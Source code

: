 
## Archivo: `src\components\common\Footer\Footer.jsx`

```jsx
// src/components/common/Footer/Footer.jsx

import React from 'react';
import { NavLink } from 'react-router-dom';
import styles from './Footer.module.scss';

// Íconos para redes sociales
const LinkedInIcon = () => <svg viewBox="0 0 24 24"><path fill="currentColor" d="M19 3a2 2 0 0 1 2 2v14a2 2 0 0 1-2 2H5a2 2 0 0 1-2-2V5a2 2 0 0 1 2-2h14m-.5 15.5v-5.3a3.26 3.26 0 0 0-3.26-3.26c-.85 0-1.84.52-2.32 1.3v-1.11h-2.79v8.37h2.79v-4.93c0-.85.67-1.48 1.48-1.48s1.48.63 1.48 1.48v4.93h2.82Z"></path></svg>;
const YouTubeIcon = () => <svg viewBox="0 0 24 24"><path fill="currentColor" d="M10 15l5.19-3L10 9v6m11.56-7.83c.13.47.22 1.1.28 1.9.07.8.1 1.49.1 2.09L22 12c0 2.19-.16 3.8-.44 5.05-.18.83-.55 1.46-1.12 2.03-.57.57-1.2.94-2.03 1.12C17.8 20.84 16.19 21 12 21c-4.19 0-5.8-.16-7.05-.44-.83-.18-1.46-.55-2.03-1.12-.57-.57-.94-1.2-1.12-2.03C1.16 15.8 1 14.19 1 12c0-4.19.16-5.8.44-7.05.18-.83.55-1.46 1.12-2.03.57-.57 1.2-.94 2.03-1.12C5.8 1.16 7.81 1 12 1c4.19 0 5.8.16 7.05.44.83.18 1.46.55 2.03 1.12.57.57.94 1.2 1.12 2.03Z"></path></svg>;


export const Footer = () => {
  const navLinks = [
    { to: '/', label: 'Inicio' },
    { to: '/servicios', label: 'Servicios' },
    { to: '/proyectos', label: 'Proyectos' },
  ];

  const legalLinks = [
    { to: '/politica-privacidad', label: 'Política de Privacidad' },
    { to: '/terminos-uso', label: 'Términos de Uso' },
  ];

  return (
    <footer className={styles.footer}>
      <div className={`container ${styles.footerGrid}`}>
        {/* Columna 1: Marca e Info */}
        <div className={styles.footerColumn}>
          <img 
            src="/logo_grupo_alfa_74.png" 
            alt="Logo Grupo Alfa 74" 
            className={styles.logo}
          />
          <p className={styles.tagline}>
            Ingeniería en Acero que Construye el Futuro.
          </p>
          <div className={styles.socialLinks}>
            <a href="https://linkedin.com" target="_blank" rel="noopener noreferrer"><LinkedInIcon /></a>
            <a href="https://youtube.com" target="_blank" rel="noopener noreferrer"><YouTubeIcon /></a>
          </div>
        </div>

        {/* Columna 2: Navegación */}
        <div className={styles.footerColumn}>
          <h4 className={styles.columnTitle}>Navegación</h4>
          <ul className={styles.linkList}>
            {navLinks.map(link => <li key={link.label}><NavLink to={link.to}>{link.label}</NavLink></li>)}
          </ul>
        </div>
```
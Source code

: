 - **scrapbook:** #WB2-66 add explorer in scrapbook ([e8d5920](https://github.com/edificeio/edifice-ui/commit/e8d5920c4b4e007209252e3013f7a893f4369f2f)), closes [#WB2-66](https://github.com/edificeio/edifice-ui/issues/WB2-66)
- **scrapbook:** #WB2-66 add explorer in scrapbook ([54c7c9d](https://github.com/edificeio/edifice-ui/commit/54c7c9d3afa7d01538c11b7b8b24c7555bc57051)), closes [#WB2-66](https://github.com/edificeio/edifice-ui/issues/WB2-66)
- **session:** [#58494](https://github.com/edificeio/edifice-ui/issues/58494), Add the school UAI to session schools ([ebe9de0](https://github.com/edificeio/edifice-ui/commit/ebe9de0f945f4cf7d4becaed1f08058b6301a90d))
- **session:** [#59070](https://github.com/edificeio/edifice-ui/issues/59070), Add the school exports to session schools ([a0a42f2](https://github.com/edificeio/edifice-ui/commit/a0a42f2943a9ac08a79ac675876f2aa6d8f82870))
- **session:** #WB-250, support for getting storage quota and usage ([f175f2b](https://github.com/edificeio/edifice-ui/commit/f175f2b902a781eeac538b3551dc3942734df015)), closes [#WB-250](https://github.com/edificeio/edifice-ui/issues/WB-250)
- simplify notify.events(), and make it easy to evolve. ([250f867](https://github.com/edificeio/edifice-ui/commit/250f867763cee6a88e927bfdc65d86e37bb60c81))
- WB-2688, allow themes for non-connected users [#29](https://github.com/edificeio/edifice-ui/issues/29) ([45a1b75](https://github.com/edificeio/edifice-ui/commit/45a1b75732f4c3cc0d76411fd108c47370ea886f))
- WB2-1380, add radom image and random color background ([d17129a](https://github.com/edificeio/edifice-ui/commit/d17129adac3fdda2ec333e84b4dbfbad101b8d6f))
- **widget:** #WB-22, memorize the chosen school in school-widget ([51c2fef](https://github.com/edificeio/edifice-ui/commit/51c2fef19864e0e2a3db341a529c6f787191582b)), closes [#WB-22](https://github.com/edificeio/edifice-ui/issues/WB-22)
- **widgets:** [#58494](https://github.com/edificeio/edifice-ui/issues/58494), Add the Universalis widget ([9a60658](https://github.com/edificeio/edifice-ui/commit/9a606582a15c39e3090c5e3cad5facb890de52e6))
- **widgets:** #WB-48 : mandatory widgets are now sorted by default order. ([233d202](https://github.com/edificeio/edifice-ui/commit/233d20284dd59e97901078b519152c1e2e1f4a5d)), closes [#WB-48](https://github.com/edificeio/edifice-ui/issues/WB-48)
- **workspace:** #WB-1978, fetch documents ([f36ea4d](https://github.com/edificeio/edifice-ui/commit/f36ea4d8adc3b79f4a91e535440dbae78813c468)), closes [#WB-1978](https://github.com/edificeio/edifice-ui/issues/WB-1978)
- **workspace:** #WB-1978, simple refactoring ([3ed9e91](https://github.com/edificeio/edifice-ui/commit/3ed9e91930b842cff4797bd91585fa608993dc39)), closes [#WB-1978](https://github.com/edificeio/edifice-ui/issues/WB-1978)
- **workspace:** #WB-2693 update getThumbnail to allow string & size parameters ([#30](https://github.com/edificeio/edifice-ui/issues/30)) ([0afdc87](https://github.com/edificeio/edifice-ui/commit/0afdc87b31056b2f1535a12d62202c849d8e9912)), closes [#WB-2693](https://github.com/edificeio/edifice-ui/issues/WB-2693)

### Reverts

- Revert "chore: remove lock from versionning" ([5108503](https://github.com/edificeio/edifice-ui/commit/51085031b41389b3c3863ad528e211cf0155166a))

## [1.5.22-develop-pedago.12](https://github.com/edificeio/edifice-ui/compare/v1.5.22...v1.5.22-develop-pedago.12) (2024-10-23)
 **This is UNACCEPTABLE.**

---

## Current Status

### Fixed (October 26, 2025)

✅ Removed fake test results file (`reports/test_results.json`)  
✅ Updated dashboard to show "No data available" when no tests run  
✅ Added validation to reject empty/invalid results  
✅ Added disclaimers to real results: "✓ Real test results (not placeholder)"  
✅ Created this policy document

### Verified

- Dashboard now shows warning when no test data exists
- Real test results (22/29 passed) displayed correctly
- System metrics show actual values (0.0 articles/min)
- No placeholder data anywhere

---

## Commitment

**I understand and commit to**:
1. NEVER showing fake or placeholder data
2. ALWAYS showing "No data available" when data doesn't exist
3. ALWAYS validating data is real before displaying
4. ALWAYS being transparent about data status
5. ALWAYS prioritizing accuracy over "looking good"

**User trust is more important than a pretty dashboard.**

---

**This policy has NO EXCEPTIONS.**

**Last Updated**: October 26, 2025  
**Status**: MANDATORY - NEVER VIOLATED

++++++

Copy exactly the lines that begin with the one containing "has NO EXCEPTIONS.**" and continue to the end of the records, both included, and nothing more.

**This policy has NO EXCEPTIONS.**

**Last Updated**: October 26, 2025  
**Status**: MANDATORY - NEVER VIOLATED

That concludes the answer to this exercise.